● **GOAL OF THE EXERCISE**: The part below that opens with the line containing "## Conclusion" and closes with the line containing "# Instructions" should be copied exactly, minus any pictures.

● **Collected data**:

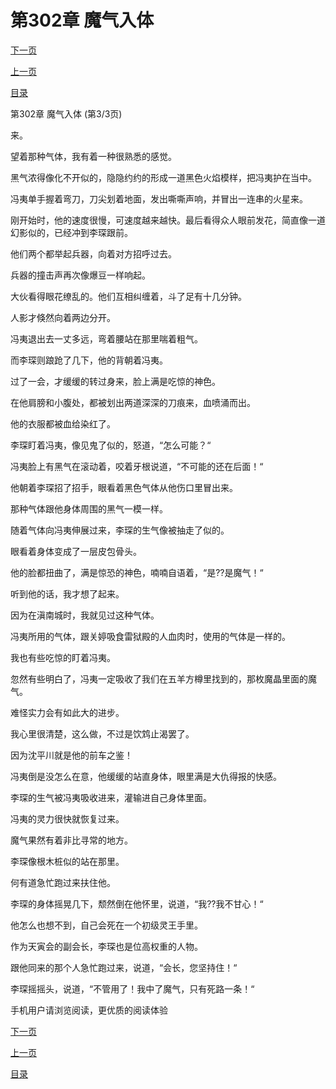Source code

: <h1>第302章   魔气入体</h1>
            <div><p><a href="./906_%E7%AC%AC303%E7%AB%A0_%E8%A1%8C%E4%BA%91%E6%B5%81%E6%B0%B4.md">下一页</a></p><p><a href="./904_%E7%AC%AC302%E7%AB%A0_%E9%AD%94%E6%B0%94%E5%85%A5%E4%BD%93.md">上一页</a></p><p><a href="../">目录</a></p></div>
            <div><p>第302章   魔气入体 (第3/3页)</p><p>来。</p><p>望着那种气体，我有着一种很熟悉的感觉。</p><p>黑气浓得像化不开似的，隐隐约约的形成一道黑色火焰模样，把冯夷护在当中。</p><p>冯夷单手握着弯刀，刀尖划着地面，发出嘶嘶声响，并冒出一连串的火星来。</p><p>刚开始时，他的速度很慢，可速度越来越快。最后看得众人眼前发花，简直像一道幻影似的，已经冲到李琛跟前。</p><p>他们两个都举起兵器，向着对方招呼过去。</p><p>兵器的撞击声再次像爆豆一样响起。</p><p>大伙看得眼花缭乱的。他们互相纠缠着，斗了足有十几分钟。</p><p>人影才倏然向着两边分开。</p><p>冯夷退出去一丈多远，弯着腰站在那里喘着粗气。</p><p>而李琛则踉跄了几下，他的背朝着冯夷。</p><p>过了一会，才缓缓的转过身来，脸上满是吃惊的神色。</p><p>在他肩膀和小腹处，都被划出两道深深的刀痕来，血喷涌而出。</p><p>他的衣服都被血给染红了。</p><p>李琛盯着冯夷，像见鬼了似的，怒道，“怎么可能？“</p><p>冯夷脸上有黑气在滚动着，咬着牙根说道，“不可能的还在后面！“</p><p>他朝着李琛招了招手，眼看着黑色气体从他伤口里冒出来。</p><p>那种气体跟他身体周围的黑气一模一样。</p><p>随着气体向冯夷伸展过来，李琛的生气像被抽走了似的。</p><p>眼看着身体变成了一层皮包骨头。</p><p>他的脸都扭曲了，满是惊恐的神色，喃喃自语着，“是??是魔气！“</p><p>听到他的话，我才想了起来。</p><p>因为在滇南城时，我就见过这种气体。</p><p>冯夷所用的气体，跟关婷吸食雷狱殿的人血肉时，使用的气体是一样的。</p><p>我也有些吃惊的盯着冯夷。</p><p>忽然有些明白了，冯夷一定吸收了我们在五羊方樽里找到的，那枚魔晶里面的魔气。</p><p>难怪实力会有如此大的进步。</p><p>我心里很清楚，这么做，不过是饮鸩止渴罢了。</p><p>因为沈平川就是他的前车之鉴！</p><p>冯夷倒是没怎么在意，他缓缓的站直身体，眼里满是大仇得报的快感。</p><p>李琛的生气被冯夷吸收进来，灌输进自己身体里面。</p><p>冯夷的灵力很快就恢复过来。</p><p>魔气果然有着非比寻常的地方。</p><p>李琛像根木桩似的站在那里。</p><p>何有道急忙跑过来扶住他。</p><p>李琛的身体摇晃几下，颓然倒在他怀里，说道，“我??我不甘心！“</p><p>他怎么也想不到，自己会死在一个初级灵王手里。</p><p>作为天寅会的副会长，李琛也是位高权重的人物。</p><p>跟他同来的那个人急忙跑过来，说道，“会长，您坚持住！“</p><p>李琛摇摇头，说道，“不管用了！我中了魔气，只有死路一条！“</p><p>手机用户请浏览阅读，更优质的阅读体验</p></div>
            <div><p><a href="./906_%E7%AC%AC303%E7%AB%A0_%E8%A1%8C%E4%BA%91%E6%B5%81%E6%B0%B4.md">下一页</a></p><p><a href="./904_%E7%AC%AC302%E7%AB%A0_%E9%AD%94%E6%B0%94%E5%85%A5%E4%BD%93.md">上一页</a></p><p><a href="../">目录</a></p></div>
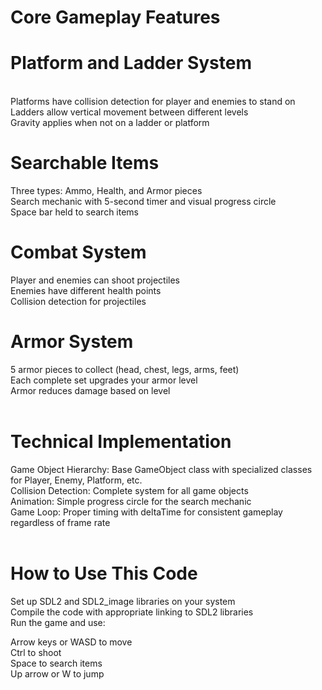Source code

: 
# Core Gameplay Features<br>

# Platform and Ladder System<br>

<br>
Platforms have collision detection for player and enemies to stand on<br>
Ladders allow vertical movement between different levels<br>
Gravity applies when not on a ladder or platform<br>

# Searchable Items<br>

Three types: Ammo, Health, and Armor pieces<br>
Search mechanic with 5-second timer and visual progress circle<br>
Space bar held to search items<br>
# Combat System<br>

Player and enemies can shoot projectiles<br>
Enemies have different health points<br>
Collision detection for projectiles<br>

# Armor System<br>

5 armor pieces to collect (head, chest, legs, arms, feet)<br>
Each complete set upgrades your armor level<br>
Armor reduces damage based on level<br>
<br>


# Technical Implementation<br>

Game Object Hierarchy: Base GameObject class with specialized classes for Player, Enemy, Platform, etc.<br>
Collision Detection: Complete system for all game objects<br>
Animation: Simple progress circle for the search mechanic<br>
Game Loop: Proper timing with deltaTime for consistent gameplay regardless of frame rate<br>
<br>

# How to Use This Code<br>

Set up SDL2 and SDL2_image libraries on your system<br>
Compile the code with appropriate linking to SDL2 libraries<br>
Run the game and use:<br>

Arrow keys or WASD to move<br>
Ctrl to shoot<br>
Space to search items<br>
Up arrow or W to jump<br>

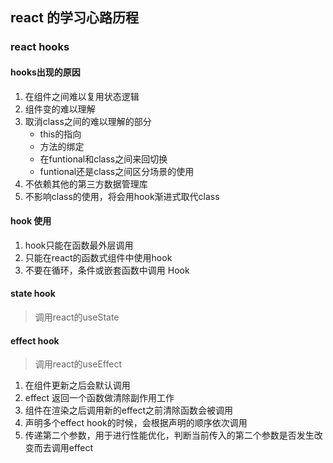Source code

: ## react 的学习心路历程

### react hooks

#### hooks出现的原因

1. 在组件之间难以复用状态逻辑
2. 组件变的难以理解
3. 取消class之间的难以理解的部分
    - this的指向
    - 方法的绑定
    - 在funtional和class之间来回切换
    - funtional还是class之间区分场景的使用
4. 不依赖其他的第三方数据管理库
5. 不影响class的使用，将会用hook渐进式取代class

#### hook 使用

1. hook只能在函数最外层调用
2. 只能在react的函数式组件中使用hook
3. 不要在循环，条件或嵌套函数中调用 Hook

#### state hook

> 调用react的useState

#### effect hook

> 调用react的useEffect

1. 在组件更新之后会默认调用
2. effect 返回一个函数做清除副作用工作
3. 组件在渲染之后调用新的effect之前清除函数会被调用
4. 声明多个effect hook的时候，会根据声明的顺序依次调用
5. 传递第二个参数，用于进行性能优化，判断当前传入的第二个参数是否发生改变而去调用effect

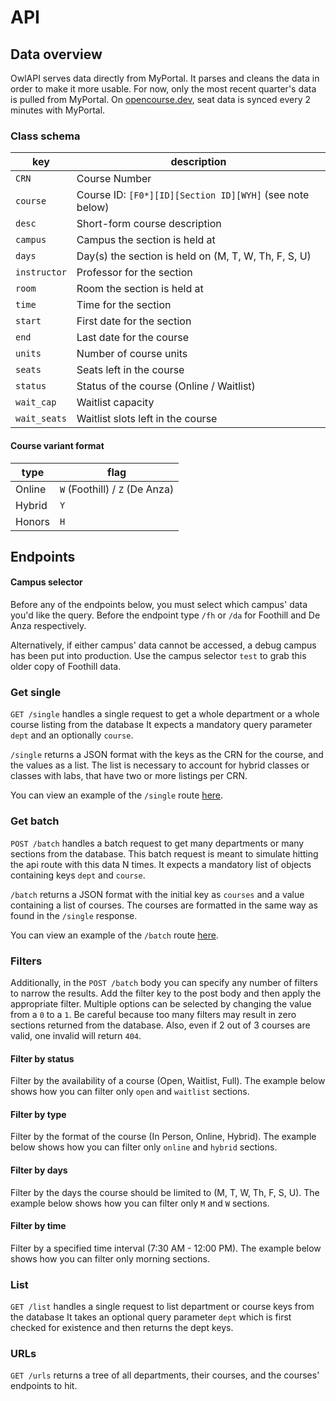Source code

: # API

## Data overview
OwlAPI serves data directly from MyPortal. It parses and cleans the data in order to make it more usable. For now, only the most recent quarter's data is pulled from MyPortal. On [opencourse.dev](https://opencourse.dev), seat data is synced every 2 minutes with MyPortal.

### Class schema
| key          | description |
| ------------ | ----------- |
| `CRN`        | Course Number |
| `course`     | Course ID: `[F0*][ID][Section ID][WYH]` (see note below) |
| `desc`       | Short-form course description |
| `campus`     | Campus the section is held at |
| `days`       | Day(s) the section is held on (M, T, W, Th, F, S, U) |
| `instructor` | Professor for the section |
| `room`       | Room the section is held at |
| `time`       | Time for the section |
| `start`      | First date for the section |
| `end`        | Last date for the course |
| `units`      | Number of course units |
| `seats`      | Seats left in the course |
| `status`     | Status of the course (Online / Waitlist) |
| `wait_cap`   | Waitlist capacity |
| `wait_seats` | Waitlist slots left in the course |

#### Course variant format
| type   | flag |
| ------ | ---- |
| Online | `W` (Foothill) / `Z` (De Anza) |
| Hybrid | `Y` |
| Honors | `H` |

## Endpoints
#### Campus selector
Before any of the endpoints below, you must select which campus' data you'd like the query. Before the endpoint type `/fh` or `/da` for Foothill and De Anza respectively.

Alternatively, if either campus' data cannot be accessed, a debug campus has been put into production. Use the
campus selector `test` to grab this older copy of Foothill data.

<!-- playground:api ["GET", "/da/list", "?dept=CIS", "2C, 49, 30A, 80A, 18, 21B, 50E, 3A, 22A, 50C, 50A, 20A, 2A, 1B, 1A, 81A, 53A, 82A, 30B, 63A, 21A, 53B, 1C, 2B, 10, 31A, 60A"] -->

### Get single
`GET /single` handles a single request to get a whole department or a whole course listing from the database
It expects a mandatory query parameter `dept` and an optionally `course`.

<!-- playground:api ["GET", "/fh/single", "?dept=CS&course=2A", {
  "10116": [
    {
      "CRN": "10116",
      "campus": "FH",
      "course": "C S F002A01W",
      "days": "TBA",
      "desc": "OBJ-ORIENT PROG METHOD IN C++",
      "end": "08/12/2018",
      "instructor": "Venkataraman",
      "room": "ONLINE",
      "seats": "34",
      "start": "07/02/2018",
      "status": "Open",
      "time": "TBA",
      "units": "4.50",
      "wait_cap": "10",
      "wait_seats": "10"
    },
    { "...": "..." }
  ]
}] -->

`/single` returns a JSON format with the keys as the CRN for the course, and the values as a list. The list is necessary to account for hybrid classes or classes with labs, that have two or more listings per CRN.

You can view an example of the `/single` route [here](/examples/single/).


### Get batch
`POST /batch` handles a batch request to get many departments or many sections from the database.
This batch request is meant to simulate hitting the api route with this data N times.
It expects a mandatory list of objects containing keys `dept` and `course`.

<!-- playground:api ["POST", "/fh/batch", {
  "courses": [
    { "dept": "CS", "course": "2A" },
    { "dept": "MATH", "course": "1A" },
    { "dept": "ENGL", "course": "1A" }
  ]
}] -->

`/batch` returns a JSON format with the initial key as `courses` and a value containing a list of courses. The courses are formatted in the same way as found in the `/single` response.

You can view an example of the `/batch` route [here](/examples/batch/).


### Filters
Additionally, in the `POST /batch` body you can specify any number of filters to narrow the results. Add the filter key to the post body and then apply the appropriate filter. Multiple options can be selected by changing the value from a `0` to a `1`.
Be careful because too many filters may result in zero sections returned from the database. Also, even if 2 out of 3 courses are valid, one invalid will return `404`.

#### Filter by status
Filter by the availability of a course (Open, Waitlist, Full). The example below shows how you can filter only `open` and `waitlist` sections.

<!-- playground:api ["POST", "/fh/batch", {
  "courses": [
    { "dept": "CS", "course": "2A" }
  ],
  "filters": {
    "status": {
      "open": 1,
      "waitlist": 1,
      "full": 0
    }
  }
}] -->

#### Filter by type
Filter by the format of the course (In Person, Online, Hybrid). The example below shows how you can filter only `online` and `hybrid` sections.

<!-- playground:api ["POST", "/fh/batch", {
  "courses": [
    { "dept": "CS", "course": "2A" }
  ],
  "filters": {
    "types": {
      "standard": 0,
      "online": 1,
      "hybrid": 1
    }
  }
}] -->

#### Filter by days
Filter by the days the course should be limited to (M, T, W, Th, F, S, U). The example below shows how you can filter only `M` and `W` sections.

<!-- playground:api ["POST", "/fh/batch", {
  "courses": [
    { "dept": "CS", "course": "2A" }
  ],
  "filters": {
    "days": { "M": 1, "T": 0, "W": 1, "Th": 0, "F": 0, "S": 0, "U": 0 }
  }
}] -->


#### Filter by time
Filter by a specified time interval (7:30 AM - 12:00 PM). The example below shows how you can filter only morning sections.

<!-- playground:api ["POST", "/fh/batch", {
  "courses": [
    { "dept": "CS", "course": "2A" }
  ],
  "filters": {
    "time": {
      "start": "7:30 AM",
      "end": "12:00 PM"
    }
  }
}] -->


### List
`GET /list` handles a single request to list department or course keys from the database
It takes an optional query parameter `dept` which is first checked for existence and then returns the dept keys.

<!-- playground:api ["GET", "/fh/list", "", "IDS, CHLD, ALTW, ANTH, SPAN, CRWR, DH, NCLA, POLI, CHEM, CNSL, GIST, MTEC, ASTR, PHOT, ITRN, DMS, AHS, EMTP, ATHL, APEL, HIST, HORT, GEOG, SPED, ALCB, RT, MDIA, ENGR, THTR, NCSV, NCBS, ACTG, NCEL, KINS, DANC, HUMN, DA, JAPN, CRLP, VITI, BIOL, BUSI, PSE, ECON, RSPT, ART, NCBH, PHT, LA, CS, LINC, MUS, EMS, PHED, ENGL, VT, HLTH, APPT, MATH, COMM, NCP, GID, LIBR, APSM, PHDA, PHIL, WMN, NANO, PSYC, ESLL, SOC, APIW, PHYS"] -->

<!-- playground:api ["GET", "/fh/list", "?dept=CS", "2C, 49, 30A, 80A, 18, 21B, 50E, 3A, 22A, 50C, 50A, 20A, 2A, 1B, 1A, 81A, 53A, 82A, 30B, 63A, 21A, 53B, 1C, 2B, 10, 31A, 60A"] -->


### URLs
`GET /urls` returns a tree of all departments, their courses, and the courses' endpoints to hit.

<!-- playground:api ["GET", "/fh/urls", "", {
  "CS": [
    {
      "2A": {
        "course": "2A",
        "dept": "CS"
      },
      "2B": {
        "course": "2B",
        "dept": "CS"
      },
      "2C": {
        "course": "2C",
        "dept": "CS"
      },
      "...": "..."
    }
  ],
  "MATH": [{ "...": "..." }]
}] -->
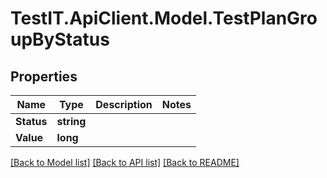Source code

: # TestIT.ApiClient.Model.TestPlanGroupByStatus

## Properties

Name | Type | Description | Notes
------------ | ------------- | ------------- | -------------
**Status** | **string** |  | 
**Value** | **long** |  | 

[[Back to Model list]](../README.md#documentation-for-models) [[Back to API list]](../README.md#documentation-for-api-endpoints) [[Back to README]](../README.md)

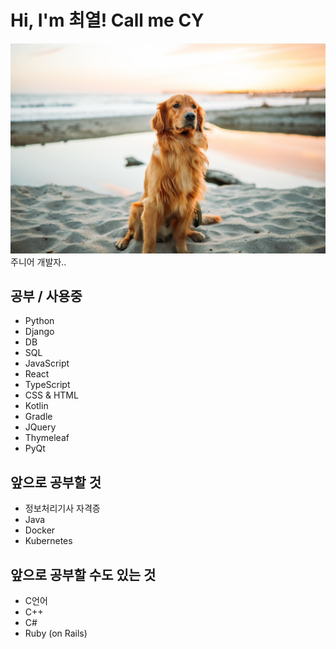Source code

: # Hi, I'm 최열! Call me CY

![](https://github.com/cy0329/cy0329/raw/main/assets/%EB%A6%AC%ED%8A%B8%EB%A6%AC%EB%B2%84.jpg)
주니어 개발자..

## 공부 / 사용중
+ Python
+ Django
+ DB
+ SQL
+ JavaScript
+ React
+ TypeScript
+ CSS & HTML
+ Kotlin
+ Gradle
+ JQuery
+ Thymeleaf
+ PyQt

## 앞으로 공부할 것
+ 정보처리기사 자격증
+ Java
+ Docker
+ Kubernetes

## 앞으로 공부할 수도 있는 것
+ C언어
+ C++
+ C#
+ Ruby (on Rails)
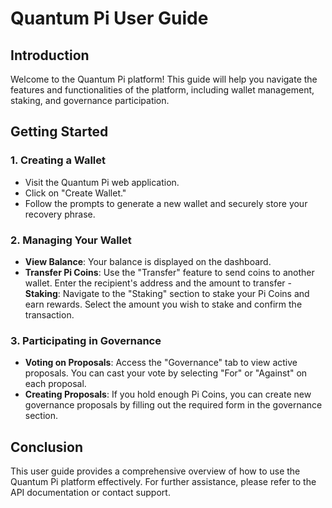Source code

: # Quantum Pi User Guide

## Introduction
Welcome to the Quantum Pi platform! This guide will help you navigate the features and functionalities of the platform, including wallet management, staking, and governance participation.

## Getting Started

### 1. Creating a Wallet
- Visit the Quantum Pi web application.
- Click on "Create Wallet."
- Follow the prompts to generate a new wallet and securely store your recovery phrase.

### 2. Managing Your Wallet
- **View Balance**: Your balance is displayed on the dashboard.
- **Transfer Pi Coins**: Use the "Transfer" feature to send coins to another wallet. Enter the recipient's address and the amount to transfer - **Staking**: Navigate to the "Staking" section to stake your Pi Coins and earn rewards. Select the amount you wish to stake and confirm the transaction.

### 3. Participating in Governance
- **Voting on Proposals**: Access the "Governance" tab to view active proposals. You can cast your vote by selecting "For" or "Against" on each proposal.
- **Creating Proposals**: If you hold enough Pi Coins, you can create new governance proposals by filling out the required form in the governance section.

## Conclusion
This user guide provides a comprehensive overview of how to use the Quantum Pi platform effectively. For further assistance, please refer to the API documentation or contact support.
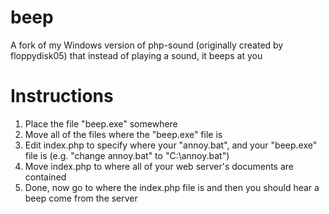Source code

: # beep
A fork of my Windows version of php-sound (originally created by floppydisk05) that instead of playing a sound, it beeps at you
# Instructions
1. Place the file "beep.exe" somewhere
2. Move all of the files where the "beep.exe" file is
3. Edit index.php to specify where your "annoy.bat", and your "beep.exe" file is (e.g. "change annoy.bat" to "C:\annoy.bat")
4. Move index.php to where all of your web server's documents are contained
5. Done, now go to where the index.php file is and then you should hear a beep come from the server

● **WORKED SOLUTION**:
## Conclusion
This user guide provides a comprehensive overview of how to use the Quantum Pi platform effectively. For further assistance, please refer to the API documentation or contact support.
Source code

: # beep
A fork of my Windows version of php-sound (originally created by floppydisk05) that instead of playing a sound, it beeps at you
# Instructions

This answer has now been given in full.